Plain-text document sources:
※ ※ ※
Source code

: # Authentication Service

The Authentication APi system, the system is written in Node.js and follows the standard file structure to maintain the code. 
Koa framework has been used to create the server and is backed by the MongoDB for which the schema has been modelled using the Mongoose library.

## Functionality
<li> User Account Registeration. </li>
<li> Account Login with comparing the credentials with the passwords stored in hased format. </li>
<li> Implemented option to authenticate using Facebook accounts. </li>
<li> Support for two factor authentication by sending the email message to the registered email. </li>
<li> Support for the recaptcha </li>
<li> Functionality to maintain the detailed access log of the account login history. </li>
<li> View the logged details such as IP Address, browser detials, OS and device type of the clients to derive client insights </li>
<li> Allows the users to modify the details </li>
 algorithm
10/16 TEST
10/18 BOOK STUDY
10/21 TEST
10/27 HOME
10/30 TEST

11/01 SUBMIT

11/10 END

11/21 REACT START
※ ※ ※
Task description.
Above are the entries; copy out every line among them that contains the word "Functionality".

Final answer.
## Functionality
<li> Functionality to maintain the detailed access log of the account login history. </li>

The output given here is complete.